──────── Dataset extract ────────

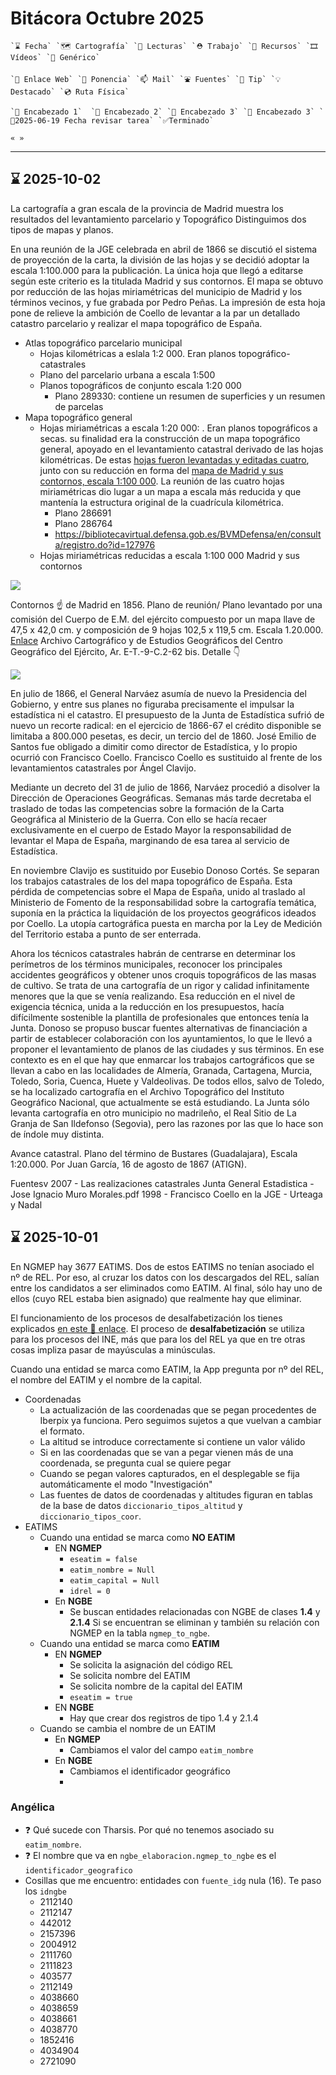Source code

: # Bitácora Octubre 2025

```
`⌛️ Fecha` `🗺️ Cartografía` `👀 Lecturas` `⛑️ Trabajo` `🧰 Recursos` `🎞️ Vídeos` `🍊 Genérico` 

`🔗 Enlace Web` `🎤 Ponencia` `📫 Mail` `⛲️ Fuentes` `💊 Tip` `💡 Destacado` `💿 Ruta Física` 

`🍉 Encabezado 1`  `🥝 Encabezado 2` `🥕 Encabezado 3` `🍋 Encabezado 3` `🔔2025-06-19 Fecha revisar tarea` `✅Terminado`

« » 
```

---
## ⌛️ 2025-10-02

La cartografía a gran escala de la provincia de Madrid muestra los resultados del levantamiento parcelario y Topográfico Distinguimos dos tipos de mapas y planos.

En una reunión de la JGE celebrada en abril de 1866 se discutió el sistema de proyección de la carta, la división de las hojas y se decidió adoptar la escala 1:100.000 para la publicación. La única hoja que llegó a editarse según este criterio es la titulada Madrid y sus contornos. El mapa se obtuvo por reducción de las hojas miriamétricas del municipio de Madrid y los términos vecinos, y fue grabada por Pedro Peñas. La  impresión de esta hoja pone de relieve la ambición de Coello de levantar a la par un detallado catastro parcelario y realizar el mapa topográfico de España.

* Atlas topográfico parcelario municipal
  * Hojas kilométricas a eslala 1:2 000. Eran planos topográfico-catastrales
  * Plano del parcelario urbana a escala 1:500
  * Planos topográficos de conjunto escala 1:20 000
    * Plano 289330: contiene un resumen de superficies y un resumen de parcelas
* Mapa topográfico general
  * Hojas miriamétricas a escala 1:20 000: . Eran planos topográficos a secas. su finalidad era la construcción de un mapa topográfico general, apoyado en el levantamiento catastral derivado de las hojas kilométricas. De estas [hojas fueron levantadas y editadas cuatro](https://bibliotecavirtual.defensa.gob.es/BVMDefensa/en/consulta/registro.do?id=127976), junto con su reducción en forma del [mapa de Madrid y sus contornos, escala 1:100 000](https://bibliotecavirtual.defensa.gob.es/BVMDefensa/en/consulta/registro.do?id=127975). La reunión de las cuatro hojas miriamétricas dio lugar a un mapa a escala más reducida y que mantenía la estructura original de la cuadrícula kilométrica.
    * Plano 286691
    * Plano 286764
    * https://bibliotecavirtual.defensa.gob.es/BVMDefensa/en/consulta/registro.do?id=127976
  * Hojas miriamétricas reducidas a escala 1:100 000 Madrid y sus contornos

![](img/contornos-madrid.jpg)

Contornos ☝️ de Madrid en 1856. Plano de reunión/ Plano levantado por una comisión del Cuerpo de E.M. del ejército compuesto por un mapa llave de
47,5 x 42,0 cm. y composición de 9 hojas 102,5 x 119,5 cm. Escala 1.20.000. [Enlace](https://bibliotecavirtual.defensa.gob.es/BVMDefensa/en/consulta/registro.do?id=93083)
Archivo Cartográfico y de Estudios Geográficos del Centro Geográfico del Ejército, Ar. E-T.-9-C.2-62 bis. Detalle 👇

![](img/contornos-madrid-detalle.jpg)


En julio de 1866, el General Narváez asumía de nuevo la Presidencia del Gobierno, y entre sus planes no figuraba precisamente el impulsar la estadística ni el catastro. El presupuesto de la Junta de Estadística sufrió de nuevo un recorte radical: en el ejercicio de 1866-67 el crédito disponible se limitaba a 800.000 pesetas, es decir, un tercio del de 1860. José Emilio de Santos fue obligado a dimitir como director de Estadística, y lo propio ocurrió con Francisco Coello. Francisco Coello es sustituido al frente de los levantamientos catastrales por Ángel Clavijo.

Mediante un decreto del 31 de julio de 1866, Narváez procedió a disolver la Dirección de Operaciones Geográficas. Semanas más tarde decretaba
el traslado de todas las competencias sobre la formación de la Carta Geográfica al Ministerio de la Guerra. Con ello se hacía recaer  exclusivamente en el cuerpo de Estado Mayor la responsabilidad de levantar el Mapa de España, marginando de esa tarea al servicio de Estadística. 

En noviembre Clavijo es sustituido por Eusebio Donoso Cortés. Se separan los trabajos catastrales de los del mapa topográfico de España. Esta pérdida de competencias sobre el Mapa de España, unido al traslado al Ministerio de Fomento de la responsabilidad sobre la cartografía  temática, suponía en la práctica la liquidación de los proyectos geográficos ideados por Coello. La utopía cartográfica puesta en marcha por la Ley de Medición del Territorio estaba a punto de ser enterrada.

Ahora los técnicos catastrales habrán de centrarse en determinar los perímetros de los términos municipales, reconocer los principales accidentes geográficos y obtener unos croquis topográficos de las masas de cultivo. Se trata de una cartografía de un rigor
y calidad infinitamente menores que la que se venía realizando. Esa reducción en el nivel de exigencia técnica, unida a la reducción en los presupuestos, hacía difícilmente sostenible la plantilla de profesionales que entonces tenía la Junta. Donoso se propuso buscar fuentes alternativas de financiación a partir de establecer colaboración con los ayuntamientos, lo que le llevó a proponer el levantamiento de planos de las ciudades y sus términos. En ese contexto es en el que hay que enmarcar los trabajos cartográficos que se llevan a cabo en las localidades de Almería, Granada, Cartagena, Murcia, Toledo, Soria, Cuenca, Huete y Valdeolivas. De todos ellos, salvo de Toledo, se ha localizado cartografía en el Archivo Topográfico del Instituto Geográfico Nacional, que actualmente se está estudiando. La Junta sólo levanta cartografía en otro municipio no madrileño, el Real Sitio de La Granja de San Ildefonso (Segovia), pero las razones por las que lo hace son de índole muy distinta.

Avance catastral. Plano del término de Bustares (Guadalajara), Escala 1:20.000. Por Juan García, 16 de agosto de 1867 (ATIGN).


Fuentesv
  2007 - Las realizaciones catastrales Junta General Estadistica - Jose Ignacio Muro Morales.pdf
  1998 - Francisco Coello en la JGE - Urteaga y Nadal

## ⌛️ 2025-10-01

En NGMEP hay 3677 EATIMS. Dos de estos EATIMS no tenían asociado el nº de REL. Por eso, al cruzar los datos con los descargados del REL, salían entre los candidatos a ser eliminados como EATIM. Al final, sólo hay uno de ellos (cuyo REL estaba bien asignado) que realmente hay que eliminar.

El funcionamiento de los procesos de desalfabetización los tienes explicados [en este 🔗 enlace](http://sapignmad200.ign.fomento.es/siddoc/nomenclator/nomenclator/ngmep/tasks/actualiz-pobl-ine#-procesos-previos). El proceso de **desalfabetización** se utiliza para los procesos del INE, más que para los del REL ya que en tre otras cosas impliza pasar de mayúsculas a minúsculas.

Cuando una entidad se marca como EATIM, la App pregunta por nº del REL, el nombre del EATIM y el nombre de la capital.

* Coordenadas
  * La actualización de las coordenadas que se pegan procedentes de Iberpix ya funciona. Pero seguimos sujetos a que vuelvan a cambiar el formato.
  * La altitud se introduce correctamente si contiene un valor válido
  * Si en las coordenadas que se van a pegar vienen más de una coordenada, se pregunta cual se quiere pegar
  * Cuando se pegan valores capturados, en el desplegable se fija automáticamente el modo "Investigación"
  * Las fuentes de datos de coordenadas y altitudes figuran en tablas de la base de datos `diccionario_tipos_altitud` y `diccionario_tipos_coor`.
* EATIMS
  * Cuando una entidad se marca como **NO EATIM**
    * EN **NGMEP** 
      * `eseatim = false`
      * `eatim_nombre = Null`
      * `eatim_capital = Null`
      * `idrel = 0`
    * En **NGBE**
      * Se buscan entidades relacionadas con NGBE de clases **1.4** y **2.1.4** Si se encuentran se eliminan y también su relación con NGMEP en la tabla `ngmep_to_ngbe`.
  * Cuando una entidad se marca como **EATIM** 
    * EN **NGMEP**
      * Se solicita la asignación del código REL
      * Se solicita nombre del EATIM
      * Se solicita nombre de la capital del EATIM
      * `eseatim = true`
    * EN **NGBE**
      * Hay que crear dos registros de tipo 1.4 y 2.1.4
  * Cuando se cambia el nombre de un EATIM
    * En **NGMEP**
      * Cambiamos el valor del campo `eatim_nombre`
    * En **NGBE**
      * Cambiamos el identificador geográfico
      * 

### Angélica

* ❓ Qué sucede con Tharsis. Por qué no tenemos asociado su `eatim_nombre`.
* ❓ El nombre que va en `ngbe_elaboracion.ngmep_to_ngbe` es el `identificador_geografico`
* Cosillas que me encuentro: entidades con `fuente_idg` nula (16). Te paso los `idngbe`
  * 2112140
  * 2112147
  * 442012
  * 2157396
  * 2004912
  * 2111760
  * 2111823
  * 403577
  * 2112149
  * 4038660
  * 4038659
  * 4038661
  * 4038770
  * 1852416
  * 4034904
  * 2721090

────────

For the lines from the one containing "como **NO EATIM**" through the end of the listing above, output each exactly and leave out the rest.

--- Task solution ---
  * Cuando una entidad se marca como **NO EATIM**
    * EN **NGMEP** 
      * `eseatim = false`
      * `eatim_nombre = Null`
      * `eatim_capital = Null`
      * `idrel = 0`
    * En **NGBE**
      * Se buscan entidades relacionadas con NGBE de clases **1.4** y **2.1.4** Si se encuentran se eliminan y también su relación con NGMEP en la tabla `ngmep_to_ngbe`.
  * Cuando una entidad se marca como **EATIM** 
    * EN **NGMEP**
      * Se solicita la asignación del código REL
      * Se solicita nombre del EATIM
      * Se solicita nombre de la capital del EATIM
      * `eseatim = true`
    * EN **NGBE**
      * Hay que crear dos registros de tipo 1.4 y 2.1.4
  * Cuando se cambia el nombre de un EATIM
    * En **NGMEP**
      * Cambiamos el valor del campo `eatim_nombre`
    * En **NGBE**
      * Cambiamos el identificador geográfico
      * 

### Angélica

* ❓ Qué sucede con Tharsis. Por qué no tenemos asociado su `eatim_nombre`.
* ❓ El nombre que va en `ngbe_elaboracion.ngmep_to_ngbe` es el `identificador_geografico`
* Cosillas que me encuentro: entidades con `fuente_idg` nula (16). Te paso los `idngbe`
  * 2112140
  * 2112147
  * 442012
  * 2157396
  * 2004912
  * 2111760
  * 2111823
  * 403577
  * 2112149
  * 4038660
  * 4038659
  * 4038661
  * 4038770
  * 1852416
  * 4034904
  * 2721090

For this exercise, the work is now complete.